Woke up this morning, logged onto my workstation, realized nothing was behaving like it should.
Windows were tearing, whole screens were acting weird and I could not for the life of me surf the web with ANY browser I had installed. Which wouldn't be as irritating right then and there, if it wasn't for the fact that I needed to log into my online bank-account!
After an hour of aggravation, and another hour of testing with different graphics-drivers (NVIDIA stable/current), I found out my GPU (GeForce GT520) did not play well with the new experimental driver from NVIDIA.
sudo apt-get purge nvidia-current && \
sudo apt-get install nvidia-current
The above command resolved my issue by removing the bleeding-edge nvidia-driver and replacing it with a version-rollback (v319 instead of v331).

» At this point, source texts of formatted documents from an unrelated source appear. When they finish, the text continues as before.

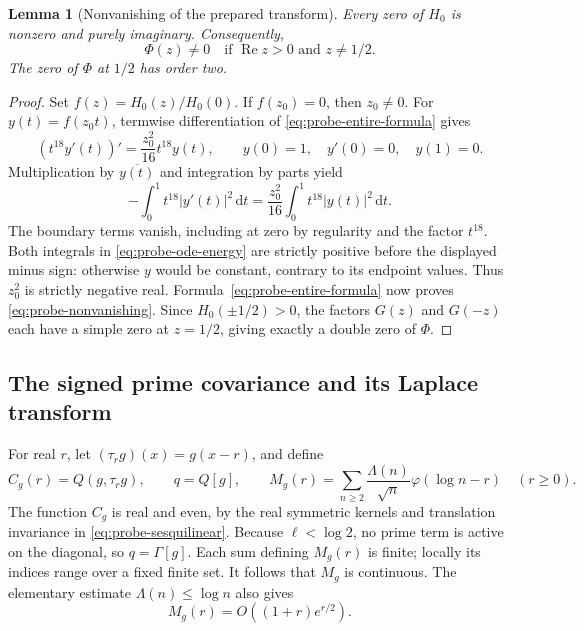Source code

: \documentclass[11pt]{article}
\numberwithin{equation}{section}
\newtheorem{lemma}[theorem]{Lemma}
\theoremstyle{definition}
\theoremstyle{remark}
\newcommand{\Rea}{\operatorname{Re}}
\newcommand{\dd}{\,\mathrm d}
\begin{document}
\begin{lemma}[Nonvanishing of the prepared transform]
\label{lem:probe-nonvanishing}
Every zero of \(H_0\) is nonzero and purely imaginary. Consequently,
\begin{equation}\label{eq:probe-nonvanishing}
\Phi(z)\ne0\quad\text{if }\Rea z>0\text{ and }z\ne1/2.
\end{equation}
The zero of \(\Phi\) at \(1/2\) has order two.
\end{lemma}
\begin{proof}
Set \(f(z)=H_0(z)/H_0(0)\). If \(f(z_0)=0\), then \(z_0\ne0\).
For \(y(t)=f(z_0t)\), termwise differentiation of
\eqref{eq:probe-entire-formula} gives
\[
(t^{18}y'(t))'=\frac{z_0^2}{16}t^{18}y(t),
\qquad y(0)=1,\quad y'(0)=0,\quad y(1)=0.
\]
Multiplication by \(\overline{y(t)}\) and integration by parts yield
\begin{equation}\label{eq:probe-ode-energy}
-\int_0^1t^{18}|y'(t)|^2\dd t
=\frac{z_0^2}{16}\int_0^1t^{18}|y(t)|^2\dd t.
\end{equation}
The boundary terms vanish, including at zero by regularity and the
factor \(t^{18}\). Both integrals in \eqref{eq:probe-ode-energy}
are strictly positive before the displayed minus sign: otherwise
\(y\) would be constant, contrary to its endpoint values.
Thus \(z_0^2\) is strictly negative real.
Formula~\eqref{eq:probe-entire-formula} now proves
\eqref{eq:probe-nonvanishing}. Since \(H_0(\pm1/2)>0\), the factors
\(G(z)\) and \(G(-z)\) each have a simple zero at \(z=1/2\), giving
exactly a double zero of \(\Phi\).
\end{proof}

\subsection{The signed prime covariance and its Laplace transform}
\label{sec:probe-covariance}

For real \(r\), let \((\tau_rg)(x)=g(x-r)\), and define
\begin{equation}\label{eq:probe-covariance-def}
C_g(r)=Q(g,\tau_rg),\qquad q=Q[g],\qquad
M_g(r)=\sum_{n\ge2}\frac{\Lambda(n)}{\sqrt n}
\varphi(\log n-r)\quad(r\ge0).
\end{equation}
The function \(C_g\) is real and even, by the real symmetric kernels
and translation invariance in \eqref{eq:probe-sesquilinear}.
Because \(\ell<\log2\), no prime term is active on the diagonal,
so \(q=\Gamma[g]\). Each sum defining \(M_g(r)\) is finite;
locally its indices range over a fixed finite set. It follows that
\(M_g\) is continuous. The elementary estimate
\(\Lambda(n)\le\log n\) also gives
\begin{equation}\label{eq:probe-elementary-growth}
M_g(r)=O((1+r)e^{r/2}).
\end{equation}
\end{document}
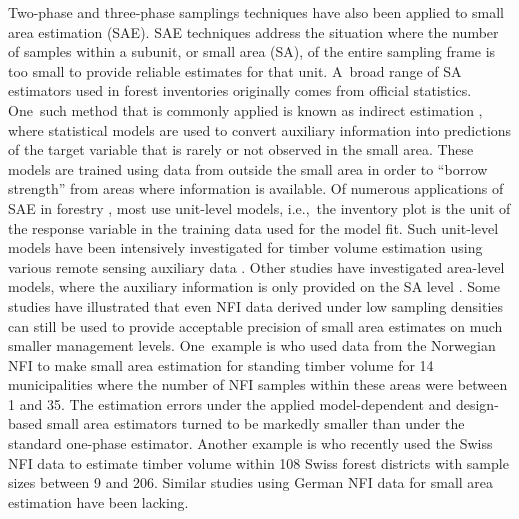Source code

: \documentclass[remotesensing,article,accept,moreauthors,pdftex,10pt,a4paper]{Definitions/mdpi}
\begin{document}
Two-phase and three-phase samplings techniques have also been applied to small area estimation (SAE). SAE techniques address the situation where the number of samples within a subunit, or small area (SA), of the entire sampling frame is too small to provide reliable estimates for that unit. A~broad range of SA estimators used in forest inventories \citep{kohl2006} originally comes from official statistics. One~such method that is commonly applied is known as indirect estimation \citep{rao2015}, where statistical models are used to convert auxiliary information into predictions of the target variable that is rarely or not observed in the small area. These models are trained using data from outside the small area in order to ``borrow strength'' from areas where information is available. Of numerous applications of SAE in forestry \citep{breidenbach2012, goerndt2011, steinmann2013, mandallaz2013b}, most use unit-level models, i.e.,~the inventory plot is the unit of the response variable in the training data used for the model fit. Such unit-level models have been intensively investigated for timber volume estimation using various remote sensing auxiliary data \citep{koch2010, naesset2014inmaltamo}. Other studies have investigated area-level models, where the auxiliary information is only provided on the SA level \citep{magnussen2017}. Some studies have illustrated that even NFI data derived under low sampling densities can still be used to provide acceptable precision of small area estimates on much smaller management levels. One~example is \citet{breidenbach2012} who used data from the Norwegian NFI to make small area estimation for standing timber volume for 14 municipalities where the number of NFI samples within these areas were between 1 and 35. The estimation errors under the applied model-dependent and design-based small area estimators turned to be markedly smaller than under the standard one-phase estimator. Another example is \citet{magnussen2014} who recently used the Swiss NFI data to estimate timber volume within 108 Swiss forest districts with sample sizes between 9 and 206. Similar studies using German NFI data for small area estimation have been lacking.\par
\end{document}

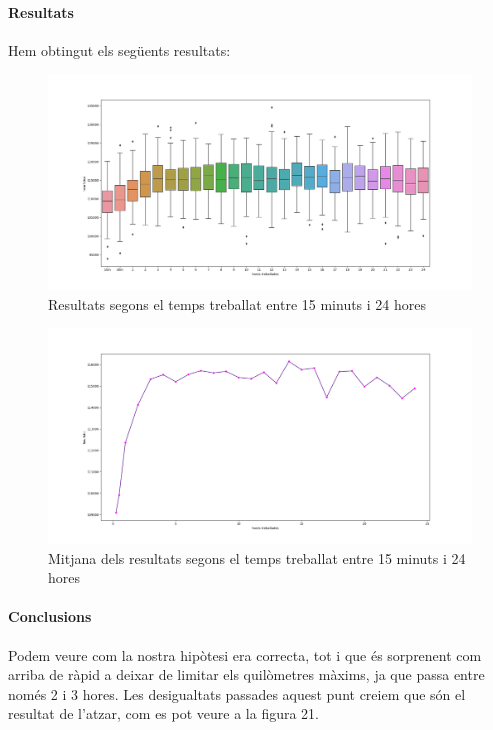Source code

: \documentclass[a4paper]{article}
\begin{document}
\paragraph{Resultats} Hem obtingut els següents resultats:

\begin{figure}[htp]
\centering
\includegraphics[scale=0.35]{images/experiment7-1.png}
\caption{Resultats segons el temps treballat entre 15 minuts i 24 hores}
\centering
\end{figure}

\begin{figure}[htp]
\centering
\includegraphics[scale=0.35]{images/experiment7-2.png}
\caption{Mitjana dels resultats segons el temps treballat entre 15 minuts i 24 hores}
\centering
\end{figure}

\newpage
\paragraph{Conclusions} Podem veure com la nostra hipòtesi era correcta, tot i que és sorprenent com arriba de ràpid a deixar de limitar els quilòmetres màxims, ja que passa entre només 2 i 3 hores. Les desigualtats passades aquest punt creiem que són el resultat de l'atzar, com es pot veure a la figura 21.
\end{document}
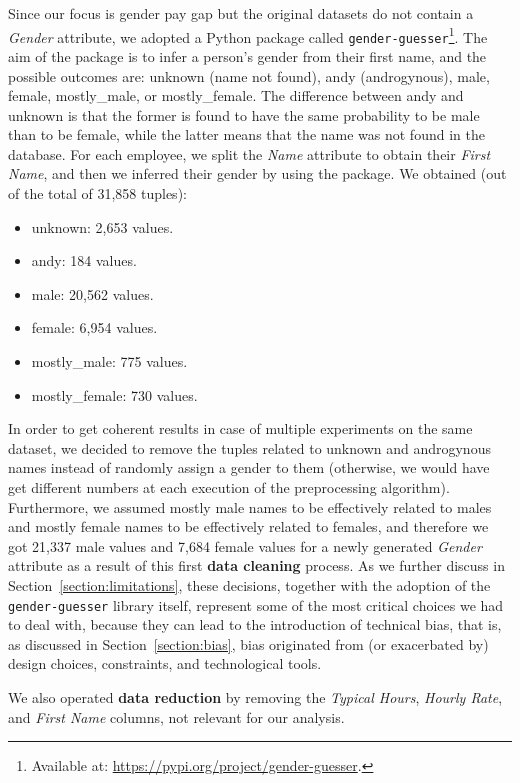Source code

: Since our focus is gender pay gap but the original datasets do not contain a \textit{Gender} attribute, we adopted a Python package called \texttt{gender-guesser}\footnote{Available at: \url{https://pypi.org/project/gender-guesser}.}. The aim of the package is to infer a person's gender from their first name, and the possible outcomes are: unknown (name not found), andy (androgynous), male, female, mostly\_male, or mostly\_female. The difference between andy and unknown is that the former is found to have the same probability to be male than to be female, while the latter means that the name was not found in the database. For each employee, we split the \textit{Name} attribute to obtain their \textit{First Name}, and then we inferred their gender by using the package. We obtained (out of the total of 31,858 tuples):
\begin{itemize}
\item unknown: 2,653 values.
\item andy: 184 values.
\item male: 20,562 values.
\item female: 6,954 values.
\item mostly\_male: 775 values.
\item mostly\_female: 730 values.
\end{itemize}
In order to get coherent results in case of multiple experiments on the same dataset, we decided to remove the tuples related to unknown and androgynous names instead of randomly assign a gender to them (otherwise, we would have get different numbers at each execution of the preprocessing algorithm). Furthermore, we assumed mostly male names to be effectively related to males and mostly female names to be effectively related to females, and therefore we got 21,337 male values and 7,684 female values for a newly generated \textit{Gender} attribute as a result of this first \textbf{data cleaning} process. As we further discuss in Section~\ref{section:limitations}, these decisions, together with the adoption of the \texttt{gender-guesser} library itself, represent some of the most critical choices we had to deal with, because they can lead to the introduction of technical bias, that is, as discussed in Section~\ref{section:bias}, bias originated from (or exacerbated by) design choices, constraints, and technological tools.

We also operated \textbf{data reduction} by removing the \textit{Typical Hours}, \textit{Hourly Rate}, and \textit{First Name} columns, not relevant for our analysis.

After a warm reboot everything worked perfectly! Spotify, Steam, Chromium and Thunderbird all started, worked and rendered like they should.

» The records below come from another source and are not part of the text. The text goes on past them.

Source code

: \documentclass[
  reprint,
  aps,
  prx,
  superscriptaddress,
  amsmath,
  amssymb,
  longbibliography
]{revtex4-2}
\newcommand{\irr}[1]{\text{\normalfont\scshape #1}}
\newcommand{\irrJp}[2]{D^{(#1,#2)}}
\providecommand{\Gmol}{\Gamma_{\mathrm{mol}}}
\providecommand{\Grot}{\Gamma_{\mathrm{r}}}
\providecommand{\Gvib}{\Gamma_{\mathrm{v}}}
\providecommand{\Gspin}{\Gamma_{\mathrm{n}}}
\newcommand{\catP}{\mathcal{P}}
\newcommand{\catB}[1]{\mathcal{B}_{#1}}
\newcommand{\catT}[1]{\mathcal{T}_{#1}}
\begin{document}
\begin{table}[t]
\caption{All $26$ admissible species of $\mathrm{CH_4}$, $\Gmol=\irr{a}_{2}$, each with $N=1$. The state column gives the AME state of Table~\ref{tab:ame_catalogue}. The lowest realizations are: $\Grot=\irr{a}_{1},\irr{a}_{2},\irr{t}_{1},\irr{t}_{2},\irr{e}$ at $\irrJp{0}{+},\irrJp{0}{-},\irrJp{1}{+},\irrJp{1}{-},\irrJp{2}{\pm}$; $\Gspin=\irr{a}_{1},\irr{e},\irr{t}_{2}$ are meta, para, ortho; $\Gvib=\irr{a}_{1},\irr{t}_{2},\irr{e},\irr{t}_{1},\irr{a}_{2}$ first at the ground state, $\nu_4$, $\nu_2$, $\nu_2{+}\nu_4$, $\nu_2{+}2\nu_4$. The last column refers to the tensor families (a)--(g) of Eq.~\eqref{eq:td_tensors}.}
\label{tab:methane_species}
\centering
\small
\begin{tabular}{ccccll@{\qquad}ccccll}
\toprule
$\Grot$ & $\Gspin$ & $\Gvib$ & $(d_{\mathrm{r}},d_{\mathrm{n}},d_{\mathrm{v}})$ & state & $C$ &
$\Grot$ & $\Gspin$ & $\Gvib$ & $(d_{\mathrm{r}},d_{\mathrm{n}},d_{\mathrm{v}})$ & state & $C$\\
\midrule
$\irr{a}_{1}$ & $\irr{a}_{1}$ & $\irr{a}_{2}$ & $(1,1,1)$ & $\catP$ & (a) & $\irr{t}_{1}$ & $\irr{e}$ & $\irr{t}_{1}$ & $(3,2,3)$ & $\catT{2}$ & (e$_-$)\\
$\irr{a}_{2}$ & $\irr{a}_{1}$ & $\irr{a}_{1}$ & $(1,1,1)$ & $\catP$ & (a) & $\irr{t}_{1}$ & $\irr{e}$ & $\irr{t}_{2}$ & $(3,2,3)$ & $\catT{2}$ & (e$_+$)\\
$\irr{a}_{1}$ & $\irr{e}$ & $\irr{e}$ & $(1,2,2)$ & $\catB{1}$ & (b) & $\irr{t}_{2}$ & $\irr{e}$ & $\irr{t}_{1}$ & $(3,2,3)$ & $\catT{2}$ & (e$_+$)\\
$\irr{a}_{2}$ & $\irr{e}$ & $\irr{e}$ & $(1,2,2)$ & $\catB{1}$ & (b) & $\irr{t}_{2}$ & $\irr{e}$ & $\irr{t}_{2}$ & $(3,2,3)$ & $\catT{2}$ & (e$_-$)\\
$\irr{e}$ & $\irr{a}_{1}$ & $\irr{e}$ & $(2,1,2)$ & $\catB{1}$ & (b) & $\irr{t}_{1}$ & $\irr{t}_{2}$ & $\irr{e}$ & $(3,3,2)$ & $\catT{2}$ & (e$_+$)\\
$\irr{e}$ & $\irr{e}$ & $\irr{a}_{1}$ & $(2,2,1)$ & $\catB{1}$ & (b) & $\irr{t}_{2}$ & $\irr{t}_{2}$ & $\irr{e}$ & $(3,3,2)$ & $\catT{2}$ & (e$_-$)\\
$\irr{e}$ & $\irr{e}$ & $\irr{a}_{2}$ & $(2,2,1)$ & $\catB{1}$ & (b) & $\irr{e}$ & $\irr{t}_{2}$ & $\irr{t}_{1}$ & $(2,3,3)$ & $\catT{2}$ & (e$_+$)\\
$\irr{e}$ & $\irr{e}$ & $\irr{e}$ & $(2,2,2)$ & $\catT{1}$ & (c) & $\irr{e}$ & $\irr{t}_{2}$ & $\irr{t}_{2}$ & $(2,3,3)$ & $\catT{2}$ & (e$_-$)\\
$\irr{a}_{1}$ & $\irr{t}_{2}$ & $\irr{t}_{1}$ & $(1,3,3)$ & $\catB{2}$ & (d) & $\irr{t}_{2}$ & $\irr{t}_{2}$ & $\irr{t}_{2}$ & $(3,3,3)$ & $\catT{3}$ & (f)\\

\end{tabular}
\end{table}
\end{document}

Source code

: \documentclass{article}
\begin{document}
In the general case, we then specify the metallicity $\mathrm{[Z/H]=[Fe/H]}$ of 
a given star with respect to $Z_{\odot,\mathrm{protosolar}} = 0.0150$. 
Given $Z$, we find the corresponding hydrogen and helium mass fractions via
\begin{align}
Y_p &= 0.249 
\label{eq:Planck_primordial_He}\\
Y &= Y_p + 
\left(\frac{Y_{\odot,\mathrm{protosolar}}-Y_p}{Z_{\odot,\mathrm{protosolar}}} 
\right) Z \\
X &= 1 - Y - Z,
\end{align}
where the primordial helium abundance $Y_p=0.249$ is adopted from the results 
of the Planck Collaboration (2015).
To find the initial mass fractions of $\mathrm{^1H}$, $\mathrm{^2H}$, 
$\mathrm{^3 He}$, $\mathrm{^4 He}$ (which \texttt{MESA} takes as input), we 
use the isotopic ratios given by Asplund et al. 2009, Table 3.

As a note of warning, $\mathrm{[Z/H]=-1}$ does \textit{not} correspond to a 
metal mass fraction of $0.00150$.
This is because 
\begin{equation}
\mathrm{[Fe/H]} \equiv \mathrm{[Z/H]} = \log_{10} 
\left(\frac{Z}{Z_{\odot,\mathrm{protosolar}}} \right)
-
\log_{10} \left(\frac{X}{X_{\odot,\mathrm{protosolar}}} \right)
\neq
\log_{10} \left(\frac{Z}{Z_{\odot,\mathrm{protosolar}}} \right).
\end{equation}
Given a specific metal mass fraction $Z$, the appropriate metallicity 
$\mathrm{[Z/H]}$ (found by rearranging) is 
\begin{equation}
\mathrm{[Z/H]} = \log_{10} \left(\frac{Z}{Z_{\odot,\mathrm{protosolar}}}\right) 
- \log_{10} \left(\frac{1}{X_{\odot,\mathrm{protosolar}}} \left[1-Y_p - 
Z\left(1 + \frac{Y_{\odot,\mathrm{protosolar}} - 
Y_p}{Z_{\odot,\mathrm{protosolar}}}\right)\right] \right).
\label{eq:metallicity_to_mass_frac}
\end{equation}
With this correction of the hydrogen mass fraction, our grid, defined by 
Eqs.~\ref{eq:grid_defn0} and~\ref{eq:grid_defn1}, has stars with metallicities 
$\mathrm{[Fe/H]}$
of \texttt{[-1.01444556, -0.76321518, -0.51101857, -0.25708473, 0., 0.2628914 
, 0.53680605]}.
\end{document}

Dunno if I'll be re-installing the experimental driver any time soon. Time will show.
For now, the stable current-version does it's job.
Who knows, maybe the time is right to replace my NVIDIA GeForce card with a more recent AMD Radeon HD card? I'm quite sure I read somewhere that the Catalyst Linux driver had ironed out most of the major bugs (fullscreen HD crashes / screen tearing / etc.).